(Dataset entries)
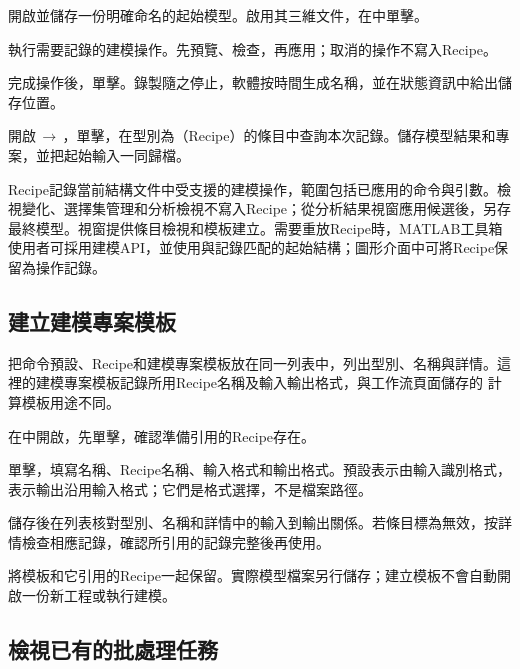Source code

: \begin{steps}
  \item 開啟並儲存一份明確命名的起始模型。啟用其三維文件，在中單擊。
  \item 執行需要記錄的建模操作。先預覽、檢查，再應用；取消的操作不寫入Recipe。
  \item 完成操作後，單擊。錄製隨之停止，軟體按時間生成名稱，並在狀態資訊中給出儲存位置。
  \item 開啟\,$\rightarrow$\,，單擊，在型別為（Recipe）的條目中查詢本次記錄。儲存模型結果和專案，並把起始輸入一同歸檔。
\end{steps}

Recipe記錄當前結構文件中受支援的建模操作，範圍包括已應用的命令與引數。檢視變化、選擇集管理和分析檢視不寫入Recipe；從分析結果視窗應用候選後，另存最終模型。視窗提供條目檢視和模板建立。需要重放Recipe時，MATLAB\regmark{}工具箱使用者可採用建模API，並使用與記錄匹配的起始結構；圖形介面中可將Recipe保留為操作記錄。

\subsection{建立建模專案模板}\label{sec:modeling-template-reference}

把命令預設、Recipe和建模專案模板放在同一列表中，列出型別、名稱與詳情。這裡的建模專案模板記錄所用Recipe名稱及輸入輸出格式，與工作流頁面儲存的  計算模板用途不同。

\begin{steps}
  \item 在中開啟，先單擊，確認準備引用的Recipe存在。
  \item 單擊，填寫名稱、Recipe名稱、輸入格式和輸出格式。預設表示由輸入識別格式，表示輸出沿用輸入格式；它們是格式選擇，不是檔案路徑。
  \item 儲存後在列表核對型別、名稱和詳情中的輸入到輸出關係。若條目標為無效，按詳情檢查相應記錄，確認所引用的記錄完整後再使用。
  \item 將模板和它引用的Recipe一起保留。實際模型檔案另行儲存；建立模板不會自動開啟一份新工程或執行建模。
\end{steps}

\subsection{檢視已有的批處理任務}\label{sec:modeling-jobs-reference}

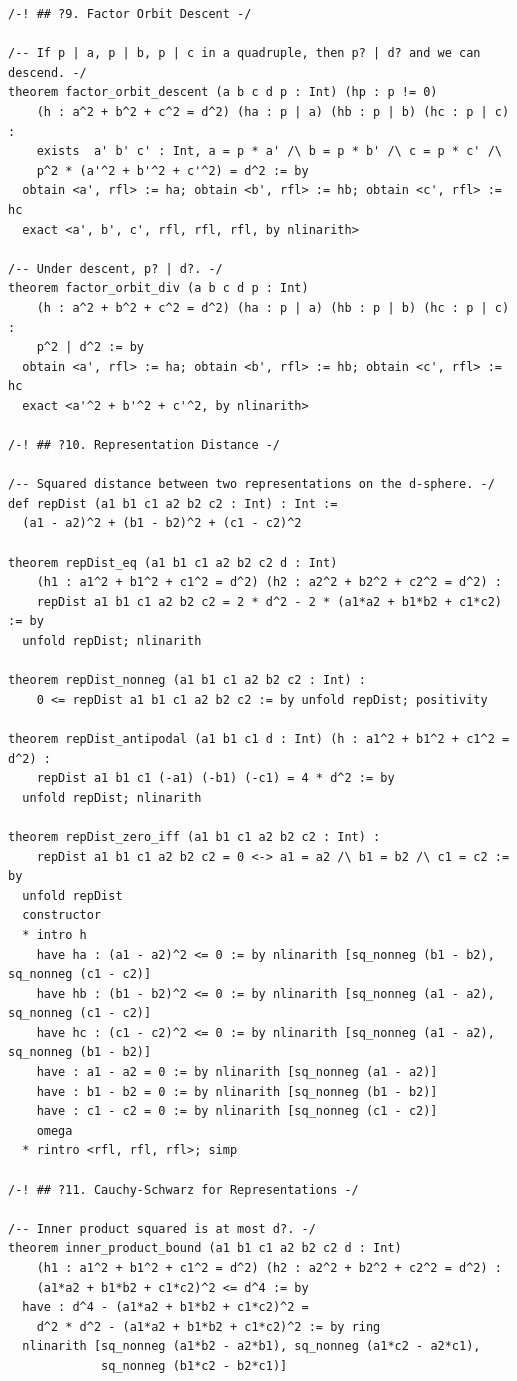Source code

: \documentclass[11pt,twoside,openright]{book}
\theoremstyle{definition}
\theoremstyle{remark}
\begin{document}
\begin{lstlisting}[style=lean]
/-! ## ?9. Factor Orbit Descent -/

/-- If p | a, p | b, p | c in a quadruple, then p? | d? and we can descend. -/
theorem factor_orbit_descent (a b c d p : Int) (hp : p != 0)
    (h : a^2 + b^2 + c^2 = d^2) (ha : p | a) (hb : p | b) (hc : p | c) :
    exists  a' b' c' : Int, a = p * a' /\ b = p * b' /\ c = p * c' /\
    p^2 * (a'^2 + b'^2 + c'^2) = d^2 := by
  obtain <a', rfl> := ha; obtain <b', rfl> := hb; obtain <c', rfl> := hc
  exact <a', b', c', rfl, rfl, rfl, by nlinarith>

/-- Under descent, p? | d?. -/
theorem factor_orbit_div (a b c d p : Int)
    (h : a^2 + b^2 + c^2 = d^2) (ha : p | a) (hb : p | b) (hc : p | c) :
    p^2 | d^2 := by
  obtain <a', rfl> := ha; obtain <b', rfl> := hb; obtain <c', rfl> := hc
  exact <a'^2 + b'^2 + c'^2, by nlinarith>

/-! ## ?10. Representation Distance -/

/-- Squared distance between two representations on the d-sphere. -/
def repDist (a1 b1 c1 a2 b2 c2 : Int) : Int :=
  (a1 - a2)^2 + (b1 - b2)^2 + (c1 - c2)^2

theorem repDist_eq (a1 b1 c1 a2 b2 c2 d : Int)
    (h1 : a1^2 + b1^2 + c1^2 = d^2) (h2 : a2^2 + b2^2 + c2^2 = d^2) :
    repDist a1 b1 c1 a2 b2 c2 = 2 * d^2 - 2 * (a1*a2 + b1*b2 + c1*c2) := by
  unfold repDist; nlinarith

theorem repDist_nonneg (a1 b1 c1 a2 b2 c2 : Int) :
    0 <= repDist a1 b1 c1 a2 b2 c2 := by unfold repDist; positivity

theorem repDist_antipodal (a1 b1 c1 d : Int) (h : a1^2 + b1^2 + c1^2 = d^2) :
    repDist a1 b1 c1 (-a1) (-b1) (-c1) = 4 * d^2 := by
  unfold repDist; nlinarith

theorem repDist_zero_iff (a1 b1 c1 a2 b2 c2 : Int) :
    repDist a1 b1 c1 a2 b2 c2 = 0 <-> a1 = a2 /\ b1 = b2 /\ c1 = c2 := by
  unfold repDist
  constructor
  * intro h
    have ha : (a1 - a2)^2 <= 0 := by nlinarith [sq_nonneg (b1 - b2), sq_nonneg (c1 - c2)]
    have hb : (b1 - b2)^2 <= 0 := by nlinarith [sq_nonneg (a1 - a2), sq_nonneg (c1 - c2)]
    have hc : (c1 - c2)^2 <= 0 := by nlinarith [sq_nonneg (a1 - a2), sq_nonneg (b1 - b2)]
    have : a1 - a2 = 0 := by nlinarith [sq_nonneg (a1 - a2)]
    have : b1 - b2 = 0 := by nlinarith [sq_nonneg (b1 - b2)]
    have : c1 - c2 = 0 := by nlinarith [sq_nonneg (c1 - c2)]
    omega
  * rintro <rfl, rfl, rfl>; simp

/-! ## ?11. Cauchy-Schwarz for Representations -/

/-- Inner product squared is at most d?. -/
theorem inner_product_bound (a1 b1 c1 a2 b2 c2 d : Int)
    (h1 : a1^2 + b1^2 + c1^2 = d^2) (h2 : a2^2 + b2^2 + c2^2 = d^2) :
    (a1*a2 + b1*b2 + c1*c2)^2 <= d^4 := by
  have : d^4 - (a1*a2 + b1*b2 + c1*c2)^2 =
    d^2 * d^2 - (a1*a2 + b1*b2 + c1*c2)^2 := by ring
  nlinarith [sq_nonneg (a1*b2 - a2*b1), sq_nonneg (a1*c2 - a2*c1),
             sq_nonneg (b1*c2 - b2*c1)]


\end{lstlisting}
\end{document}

* * *

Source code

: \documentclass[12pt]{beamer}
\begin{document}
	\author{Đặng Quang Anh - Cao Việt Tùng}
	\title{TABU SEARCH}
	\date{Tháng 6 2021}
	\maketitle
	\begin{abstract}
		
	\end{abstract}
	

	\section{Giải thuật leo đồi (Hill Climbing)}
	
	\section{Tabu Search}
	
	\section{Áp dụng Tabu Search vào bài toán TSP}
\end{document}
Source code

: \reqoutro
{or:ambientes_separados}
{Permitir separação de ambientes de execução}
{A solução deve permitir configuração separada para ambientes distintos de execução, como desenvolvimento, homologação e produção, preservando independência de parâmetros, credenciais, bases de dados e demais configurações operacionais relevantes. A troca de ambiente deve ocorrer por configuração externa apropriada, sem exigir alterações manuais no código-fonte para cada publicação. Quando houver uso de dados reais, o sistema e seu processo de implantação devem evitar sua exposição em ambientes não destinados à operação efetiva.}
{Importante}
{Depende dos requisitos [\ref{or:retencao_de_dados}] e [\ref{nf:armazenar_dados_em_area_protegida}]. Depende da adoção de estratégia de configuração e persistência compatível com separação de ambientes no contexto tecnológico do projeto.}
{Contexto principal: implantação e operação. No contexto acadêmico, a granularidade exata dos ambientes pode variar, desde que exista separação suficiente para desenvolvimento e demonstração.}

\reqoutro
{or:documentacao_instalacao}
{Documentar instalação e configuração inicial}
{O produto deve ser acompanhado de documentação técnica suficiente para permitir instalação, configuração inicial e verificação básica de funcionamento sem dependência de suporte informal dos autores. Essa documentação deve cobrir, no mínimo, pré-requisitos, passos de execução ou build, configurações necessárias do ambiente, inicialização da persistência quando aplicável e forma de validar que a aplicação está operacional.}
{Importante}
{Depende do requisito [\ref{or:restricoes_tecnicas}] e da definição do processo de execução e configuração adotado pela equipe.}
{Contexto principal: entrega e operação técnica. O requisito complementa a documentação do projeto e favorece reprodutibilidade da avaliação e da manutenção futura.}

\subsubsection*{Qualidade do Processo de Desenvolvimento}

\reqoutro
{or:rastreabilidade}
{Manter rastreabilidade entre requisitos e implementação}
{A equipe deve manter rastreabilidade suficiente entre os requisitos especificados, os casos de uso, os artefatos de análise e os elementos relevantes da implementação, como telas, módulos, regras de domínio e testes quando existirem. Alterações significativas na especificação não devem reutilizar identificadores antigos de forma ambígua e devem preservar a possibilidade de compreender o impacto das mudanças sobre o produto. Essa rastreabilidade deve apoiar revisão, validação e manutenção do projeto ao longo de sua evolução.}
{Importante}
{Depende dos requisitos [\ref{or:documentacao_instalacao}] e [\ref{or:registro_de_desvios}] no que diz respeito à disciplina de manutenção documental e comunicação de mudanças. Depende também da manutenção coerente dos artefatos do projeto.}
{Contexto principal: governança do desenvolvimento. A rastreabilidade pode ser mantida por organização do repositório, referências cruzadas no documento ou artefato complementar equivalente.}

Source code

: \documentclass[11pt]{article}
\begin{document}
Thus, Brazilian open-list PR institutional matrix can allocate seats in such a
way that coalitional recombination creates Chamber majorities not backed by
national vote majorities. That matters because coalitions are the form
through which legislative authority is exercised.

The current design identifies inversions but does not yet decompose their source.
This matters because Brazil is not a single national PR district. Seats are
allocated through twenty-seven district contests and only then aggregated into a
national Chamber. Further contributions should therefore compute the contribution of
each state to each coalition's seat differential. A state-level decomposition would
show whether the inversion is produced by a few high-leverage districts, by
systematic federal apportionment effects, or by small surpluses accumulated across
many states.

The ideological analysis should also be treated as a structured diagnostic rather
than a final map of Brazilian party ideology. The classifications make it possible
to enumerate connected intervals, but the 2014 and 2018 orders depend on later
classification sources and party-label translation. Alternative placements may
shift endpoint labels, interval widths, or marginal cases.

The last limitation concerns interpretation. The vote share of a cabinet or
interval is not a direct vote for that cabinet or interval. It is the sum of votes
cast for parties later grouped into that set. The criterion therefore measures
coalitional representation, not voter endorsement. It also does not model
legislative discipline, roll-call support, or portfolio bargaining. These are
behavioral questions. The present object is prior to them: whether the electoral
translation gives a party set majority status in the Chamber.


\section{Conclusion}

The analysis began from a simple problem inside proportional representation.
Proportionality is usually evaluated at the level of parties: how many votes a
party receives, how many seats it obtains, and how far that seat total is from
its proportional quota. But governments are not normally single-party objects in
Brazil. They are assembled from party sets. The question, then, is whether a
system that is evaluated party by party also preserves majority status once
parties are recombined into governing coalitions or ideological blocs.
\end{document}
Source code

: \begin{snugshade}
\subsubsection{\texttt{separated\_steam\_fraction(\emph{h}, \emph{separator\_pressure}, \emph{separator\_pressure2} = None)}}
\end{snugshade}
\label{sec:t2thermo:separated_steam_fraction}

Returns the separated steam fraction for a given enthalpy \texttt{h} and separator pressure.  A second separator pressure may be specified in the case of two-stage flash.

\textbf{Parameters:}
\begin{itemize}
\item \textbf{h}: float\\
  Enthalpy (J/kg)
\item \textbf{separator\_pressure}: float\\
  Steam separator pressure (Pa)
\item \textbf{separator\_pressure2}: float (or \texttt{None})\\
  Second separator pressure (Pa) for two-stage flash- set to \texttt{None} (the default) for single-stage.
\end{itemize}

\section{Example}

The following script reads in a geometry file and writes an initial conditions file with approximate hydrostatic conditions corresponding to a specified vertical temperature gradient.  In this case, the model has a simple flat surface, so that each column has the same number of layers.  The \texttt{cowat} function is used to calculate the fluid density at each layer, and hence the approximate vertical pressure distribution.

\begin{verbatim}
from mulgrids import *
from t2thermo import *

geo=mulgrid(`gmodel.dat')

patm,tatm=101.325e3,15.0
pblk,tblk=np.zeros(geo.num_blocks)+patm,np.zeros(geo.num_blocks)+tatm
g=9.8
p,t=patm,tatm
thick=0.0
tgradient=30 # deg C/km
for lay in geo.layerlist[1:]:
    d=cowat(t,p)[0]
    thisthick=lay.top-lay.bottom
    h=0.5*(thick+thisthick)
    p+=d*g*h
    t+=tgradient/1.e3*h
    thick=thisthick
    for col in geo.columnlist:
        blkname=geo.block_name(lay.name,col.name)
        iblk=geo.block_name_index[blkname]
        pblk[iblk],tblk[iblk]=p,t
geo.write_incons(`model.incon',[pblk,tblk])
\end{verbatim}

---

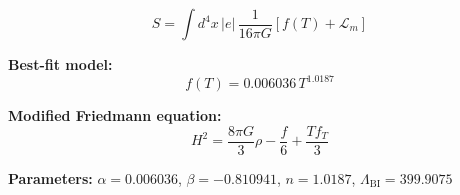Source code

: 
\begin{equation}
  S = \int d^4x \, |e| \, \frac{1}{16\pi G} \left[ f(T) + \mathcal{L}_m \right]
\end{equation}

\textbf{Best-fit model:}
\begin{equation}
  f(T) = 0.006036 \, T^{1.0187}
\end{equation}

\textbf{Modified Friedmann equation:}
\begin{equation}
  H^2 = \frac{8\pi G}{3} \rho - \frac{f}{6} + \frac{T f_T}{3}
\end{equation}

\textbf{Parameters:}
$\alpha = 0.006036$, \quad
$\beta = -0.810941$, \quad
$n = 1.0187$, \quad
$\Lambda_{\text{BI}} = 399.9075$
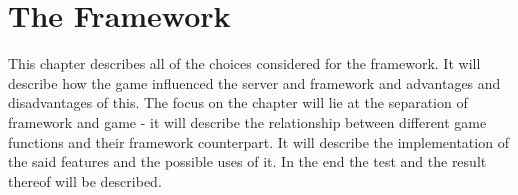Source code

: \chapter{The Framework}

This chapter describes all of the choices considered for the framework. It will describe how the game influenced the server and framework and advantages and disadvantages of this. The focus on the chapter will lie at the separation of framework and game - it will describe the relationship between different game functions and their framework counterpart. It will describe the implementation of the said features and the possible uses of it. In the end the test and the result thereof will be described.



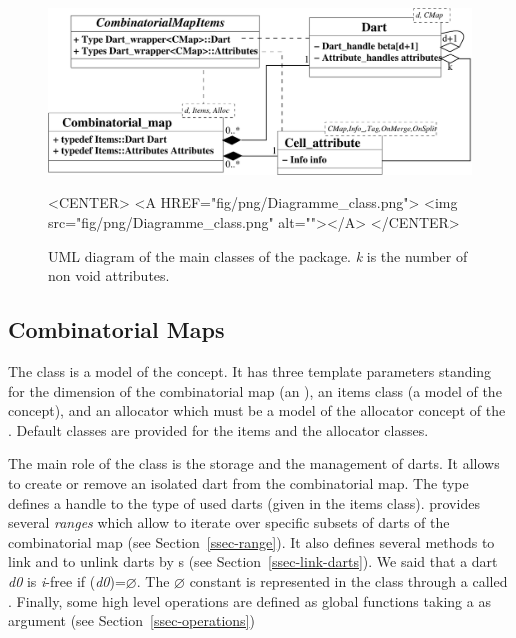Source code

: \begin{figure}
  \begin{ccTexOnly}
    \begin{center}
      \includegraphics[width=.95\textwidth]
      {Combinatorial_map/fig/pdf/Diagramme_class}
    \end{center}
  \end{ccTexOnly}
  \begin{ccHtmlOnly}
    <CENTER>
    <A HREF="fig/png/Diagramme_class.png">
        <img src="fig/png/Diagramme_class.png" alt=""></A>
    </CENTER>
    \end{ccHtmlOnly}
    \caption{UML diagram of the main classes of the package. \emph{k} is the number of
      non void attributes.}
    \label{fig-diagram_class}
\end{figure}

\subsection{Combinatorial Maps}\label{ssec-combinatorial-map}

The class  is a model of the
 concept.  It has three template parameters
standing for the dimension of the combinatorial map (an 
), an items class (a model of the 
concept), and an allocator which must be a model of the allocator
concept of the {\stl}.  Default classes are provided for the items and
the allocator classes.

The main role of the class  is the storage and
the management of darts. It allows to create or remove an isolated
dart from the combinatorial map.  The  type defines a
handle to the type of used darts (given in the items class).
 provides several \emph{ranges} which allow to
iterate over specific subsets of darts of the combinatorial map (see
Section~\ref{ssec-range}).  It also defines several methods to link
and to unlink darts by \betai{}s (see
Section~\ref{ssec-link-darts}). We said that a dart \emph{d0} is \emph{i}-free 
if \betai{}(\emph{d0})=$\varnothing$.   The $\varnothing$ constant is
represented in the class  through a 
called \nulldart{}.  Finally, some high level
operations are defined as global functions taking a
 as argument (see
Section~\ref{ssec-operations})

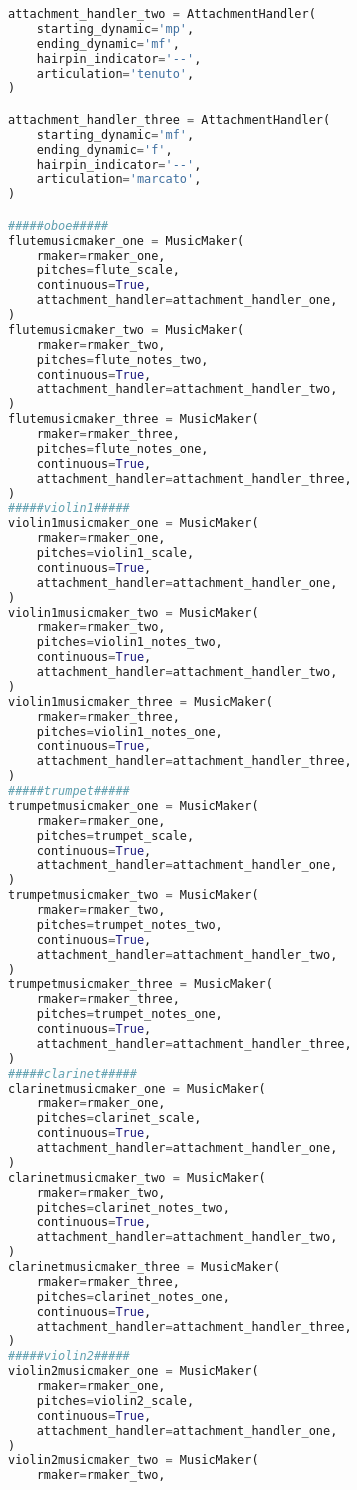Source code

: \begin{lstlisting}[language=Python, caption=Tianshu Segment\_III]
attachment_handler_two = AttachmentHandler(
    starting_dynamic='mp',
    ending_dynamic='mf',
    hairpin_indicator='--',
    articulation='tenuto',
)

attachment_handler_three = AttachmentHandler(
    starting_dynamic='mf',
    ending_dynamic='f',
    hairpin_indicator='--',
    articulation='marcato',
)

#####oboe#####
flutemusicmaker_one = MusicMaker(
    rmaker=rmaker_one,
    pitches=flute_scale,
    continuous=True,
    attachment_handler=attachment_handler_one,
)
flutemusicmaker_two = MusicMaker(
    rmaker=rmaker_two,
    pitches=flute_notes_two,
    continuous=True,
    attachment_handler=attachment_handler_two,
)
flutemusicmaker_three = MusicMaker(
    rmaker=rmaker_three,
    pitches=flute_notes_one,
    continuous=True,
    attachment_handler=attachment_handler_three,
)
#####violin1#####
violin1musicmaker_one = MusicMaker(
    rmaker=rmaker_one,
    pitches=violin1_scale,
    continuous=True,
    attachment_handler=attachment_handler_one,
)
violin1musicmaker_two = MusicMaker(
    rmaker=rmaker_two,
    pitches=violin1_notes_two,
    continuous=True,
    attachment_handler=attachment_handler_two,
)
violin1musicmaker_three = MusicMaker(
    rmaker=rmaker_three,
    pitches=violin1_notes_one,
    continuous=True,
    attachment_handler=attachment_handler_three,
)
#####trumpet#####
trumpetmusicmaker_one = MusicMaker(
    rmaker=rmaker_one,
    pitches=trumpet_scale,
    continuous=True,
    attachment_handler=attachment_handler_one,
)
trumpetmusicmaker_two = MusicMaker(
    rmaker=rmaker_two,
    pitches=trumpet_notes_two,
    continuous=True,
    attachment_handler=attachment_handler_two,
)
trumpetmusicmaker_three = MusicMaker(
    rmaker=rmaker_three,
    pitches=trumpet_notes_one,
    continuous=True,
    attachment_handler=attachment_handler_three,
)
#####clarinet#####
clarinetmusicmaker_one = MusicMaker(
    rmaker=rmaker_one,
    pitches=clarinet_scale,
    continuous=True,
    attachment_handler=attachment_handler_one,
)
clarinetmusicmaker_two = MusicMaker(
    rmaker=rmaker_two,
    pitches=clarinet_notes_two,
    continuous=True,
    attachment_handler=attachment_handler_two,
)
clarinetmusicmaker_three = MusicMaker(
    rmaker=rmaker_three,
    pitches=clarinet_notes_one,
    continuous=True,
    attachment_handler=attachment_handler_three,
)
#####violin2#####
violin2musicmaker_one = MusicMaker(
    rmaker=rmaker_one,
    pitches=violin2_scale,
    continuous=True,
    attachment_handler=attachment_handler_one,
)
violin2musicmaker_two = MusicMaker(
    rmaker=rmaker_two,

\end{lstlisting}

### Exercise description:
Copy out each line of the data where the string "steps" appears.

### Exercise output:
: \begin{steps}
\end{steps}
\begin{steps}
\end{steps}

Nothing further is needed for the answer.